Collected data
#####

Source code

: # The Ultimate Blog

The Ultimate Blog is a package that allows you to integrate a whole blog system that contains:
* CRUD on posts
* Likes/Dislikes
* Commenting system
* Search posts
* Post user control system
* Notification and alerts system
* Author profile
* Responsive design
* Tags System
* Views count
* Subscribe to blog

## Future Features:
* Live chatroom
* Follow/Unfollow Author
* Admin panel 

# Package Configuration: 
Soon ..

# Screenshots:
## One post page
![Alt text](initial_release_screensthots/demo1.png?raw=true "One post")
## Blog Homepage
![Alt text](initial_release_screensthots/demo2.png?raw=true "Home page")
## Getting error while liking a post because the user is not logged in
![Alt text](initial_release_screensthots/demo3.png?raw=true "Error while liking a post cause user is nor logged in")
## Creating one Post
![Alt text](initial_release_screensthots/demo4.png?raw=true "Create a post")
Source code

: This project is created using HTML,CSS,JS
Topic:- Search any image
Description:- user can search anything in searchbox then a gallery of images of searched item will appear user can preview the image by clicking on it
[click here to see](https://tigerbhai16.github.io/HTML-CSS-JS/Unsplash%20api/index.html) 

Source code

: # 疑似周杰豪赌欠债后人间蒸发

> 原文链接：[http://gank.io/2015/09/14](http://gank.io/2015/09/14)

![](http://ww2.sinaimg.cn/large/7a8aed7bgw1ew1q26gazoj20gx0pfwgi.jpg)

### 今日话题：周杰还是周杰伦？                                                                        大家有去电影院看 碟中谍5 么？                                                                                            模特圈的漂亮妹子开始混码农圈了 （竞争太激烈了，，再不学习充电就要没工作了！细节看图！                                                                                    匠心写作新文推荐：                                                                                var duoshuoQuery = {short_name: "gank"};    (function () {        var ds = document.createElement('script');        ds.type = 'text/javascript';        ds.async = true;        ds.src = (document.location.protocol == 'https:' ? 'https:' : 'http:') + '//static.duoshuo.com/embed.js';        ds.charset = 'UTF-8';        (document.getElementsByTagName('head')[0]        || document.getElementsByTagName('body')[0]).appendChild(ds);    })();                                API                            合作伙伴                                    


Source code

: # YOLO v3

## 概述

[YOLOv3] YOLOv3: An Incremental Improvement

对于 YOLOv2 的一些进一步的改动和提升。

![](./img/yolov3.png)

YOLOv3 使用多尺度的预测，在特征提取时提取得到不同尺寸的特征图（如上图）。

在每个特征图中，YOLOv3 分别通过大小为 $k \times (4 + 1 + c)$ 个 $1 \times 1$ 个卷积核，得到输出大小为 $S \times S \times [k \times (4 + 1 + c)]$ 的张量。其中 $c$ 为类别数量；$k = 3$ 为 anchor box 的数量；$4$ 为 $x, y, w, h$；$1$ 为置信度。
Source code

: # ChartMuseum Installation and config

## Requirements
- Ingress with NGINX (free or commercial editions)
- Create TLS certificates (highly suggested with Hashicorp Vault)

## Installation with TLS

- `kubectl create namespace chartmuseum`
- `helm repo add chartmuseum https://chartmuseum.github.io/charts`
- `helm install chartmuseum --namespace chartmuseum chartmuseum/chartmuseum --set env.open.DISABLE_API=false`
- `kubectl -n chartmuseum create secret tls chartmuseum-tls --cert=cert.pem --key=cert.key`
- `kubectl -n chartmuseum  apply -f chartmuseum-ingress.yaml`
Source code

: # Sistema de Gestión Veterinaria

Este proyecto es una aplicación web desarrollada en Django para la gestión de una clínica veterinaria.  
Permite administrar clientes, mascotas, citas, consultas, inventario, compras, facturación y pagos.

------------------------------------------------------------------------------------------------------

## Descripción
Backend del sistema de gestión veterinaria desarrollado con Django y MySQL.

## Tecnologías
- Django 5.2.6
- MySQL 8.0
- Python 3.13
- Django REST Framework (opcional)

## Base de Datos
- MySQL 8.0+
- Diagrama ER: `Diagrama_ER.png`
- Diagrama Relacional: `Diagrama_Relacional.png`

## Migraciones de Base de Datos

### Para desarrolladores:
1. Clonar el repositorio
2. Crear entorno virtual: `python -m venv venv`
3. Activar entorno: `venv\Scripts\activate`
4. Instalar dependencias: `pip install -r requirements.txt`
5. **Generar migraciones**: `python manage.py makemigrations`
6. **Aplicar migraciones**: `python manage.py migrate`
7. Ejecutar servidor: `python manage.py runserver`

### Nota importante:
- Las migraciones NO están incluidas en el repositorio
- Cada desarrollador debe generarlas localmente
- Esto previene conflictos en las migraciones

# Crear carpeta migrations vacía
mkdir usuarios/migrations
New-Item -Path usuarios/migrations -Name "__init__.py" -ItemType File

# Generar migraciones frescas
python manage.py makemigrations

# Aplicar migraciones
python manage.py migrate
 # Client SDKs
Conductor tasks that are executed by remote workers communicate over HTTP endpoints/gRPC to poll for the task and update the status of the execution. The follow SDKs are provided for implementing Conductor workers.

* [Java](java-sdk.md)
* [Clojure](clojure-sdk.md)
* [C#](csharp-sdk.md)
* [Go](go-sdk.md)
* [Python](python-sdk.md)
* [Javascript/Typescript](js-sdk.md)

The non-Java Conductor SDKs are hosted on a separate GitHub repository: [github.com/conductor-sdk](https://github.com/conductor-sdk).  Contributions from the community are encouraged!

#####

The problem — The reply must present every entry, transcribed with its exact wording.

Written solution —
Source code

: # The Ultimate Blog

The Ultimate Blog is a package that allows you to integrate a whole blog system that contains:
* CRUD on posts
* Likes/Dislikes
* Commenting system
* Search posts
* Post user control system
* Notification and alerts system
* Author profile
* Responsive design
* Tags System
* Views count
* Subscribe to blog

## Future Features:
* Live chatroom
* Follow/Unfollow Author
* Admin panel 

# Package Configuration: 
Soon ..

# Screenshots:
## One post page
![Alt text](initial_release_screensthots/demo1.png?raw=true "One post")
## Blog Homepage
![Alt text](initial_release_screensthots/demo2.png?raw=true "Home page")
## Getting error while liking a post because the user is not logged in
![Alt text](initial_release_screensthots/demo3.png?raw=true "Error while liking a post cause user is nor logged in")
## Creating one Post
![Alt text](initial_release_screensthots/demo4.png?raw=true "Create a post")
Source code

: This project is created using HTML,CSS,JS
Topic:- Search any image
Description:- user can search anything in searchbox then a gallery of images of searched item will appear user can preview the image by clicking on it
[click here to see](https://tigerbhai16.github.io/HTML-CSS-JS/Unsplash%20api/index.html) 

Source code

: # 疑似周杰豪赌欠债后人间蒸发

> 原文链接：[http://gank.io/2015/09/14](http://gank.io/2015/09/14)

![](http://ww2.sinaimg.cn/large/7a8aed7bgw1ew1q26gazoj20gx0pfwgi.jpg)

### 今日话题：周杰还是周杰伦？                                                                        大家有去电影院看 碟中谍5 么？                                                                                            模特圈的漂亮妹子开始混码农圈了 （竞争太激烈了，，再不学习充电就要没工作了！细节看图！                                                                                    匠心写作新文推荐：                                                                                var duoshuoQuery = {short_name: "gank"};    (function () {        var ds = document.createElement('script');        ds.type = 'text/javascript';        ds.async = true;        ds.src = (document.location.protocol == 'https:' ? 'https:' : 'http:') + '//static.duoshuo.com/embed.js';        ds.charset = 'UTF-8';        (document.getElementsByTagName('head')[0]        || document.getElementsByTagName('body')[0]).appendChild(ds);    })();                                API                            合作伙伴                                    


Source code

: # YOLO v3

## 概述

[YOLOv3] YOLOv3: An Incremental Improvement

对于 YOLOv2 的一些进一步的改动和提升。

![](./img/yolov3.png)

YOLOv3 使用多尺度的预测，在特征提取时提取得到不同尺寸的特征图（如上图）。

在每个特征图中，YOLOv3 分别通过大小为 $k \times (4 + 1 + c)$ 个 $1 \times 1$ 个卷积核，得到输出大小为 $S \times S \times [k \times (4 + 1 + c)]$ 的张量。其中 $c$ 为类别数量；$k = 3$ 为 anchor box 的数量；$4$ 为 $x, y, w, h$；$1$ 为置信度。
Source code

: # ChartMuseum Installation and config

## Requirements
- Ingress with NGINX (free or commercial editions)
- Create TLS certificates (highly suggested with Hashicorp Vault)

## Installation with TLS

- `kubectl create namespace chartmuseum`
- `helm repo add chartmuseum https://chartmuseum.github.io/charts`
- `helm install chartmuseum --namespace chartmuseum chartmuseum/chartmuseum --set env.open.DISABLE_API=false`
- `kubectl -n chartmuseum create secret tls chartmuseum-tls --cert=cert.pem --key=cert.key`
- `kubectl -n chartmuseum  apply -f chartmuseum-ingress.yaml`
Source code

: # Sistema de Gestión Veterinaria

Este proyecto es una aplicación web desarrollada en Django para la gestión de una clínica veterinaria.  
Permite administrar clientes, mascotas, citas, consultas, inventario, compras, facturación y pagos.

------------------------------------------------------------------------------------------------------

## Descripción
Backend del sistema de gestión veterinaria desarrollado con Django y MySQL.

## Tecnologías
- Django 5.2.6
- MySQL 8.0
- Python 3.13
- Django REST Framework (opcional)

## Base de Datos
- MySQL 8.0+
- Diagrama ER: `Diagrama_ER.png`
- Diagrama Relacional: `Diagrama_Relacional.png`

## Migraciones de Base de Datos

### Para desarrolladores:
1. Clonar el repositorio
2. Crear entorno virtual: `python -m venv venv`
3. Activar entorno: `venv\Scripts\activate`
4. Instalar dependencias: `pip install -r requirements.txt`
5. **Generar migraciones**: `python manage.py makemigrations`
6. **Aplicar migraciones**: `python manage.py migrate`
7. Ejecutar servidor: `python manage.py runserver`

### Nota importante:
- Las migraciones NO están incluidas en el repositorio
- Cada desarrollador debe generarlas localmente
- Esto previene conflictos en las migraciones

# Crear carpeta migrations vacía
mkdir usuarios/migrations
New-Item -Path usuarios/migrations -Name "__init__.py" -ItemType File

# Generar migraciones frescas
python manage.py makemigrations

# Aplicar migraciones
python manage.py migrate
 # Client SDKs
Conductor tasks that are executed by remote workers communicate over HTTP endpoints/gRPC to poll for the task and update the status of the execution. The follow SDKs are provided for implementing Conductor workers.

* [Java](java-sdk.md)
* [Clojure](clojure-sdk.md)
* [C#](csharp-sdk.md)
* [Go](go-sdk.md)
* [Python](python-sdk.md)
* [Javascript/Typescript](js-sdk.md)

The non-Java Conductor SDKs are hosted on a separate GitHub repository: [github.com/conductor-sdk](https://github.com/conductor-sdk).  Contributions from the community are encouraged!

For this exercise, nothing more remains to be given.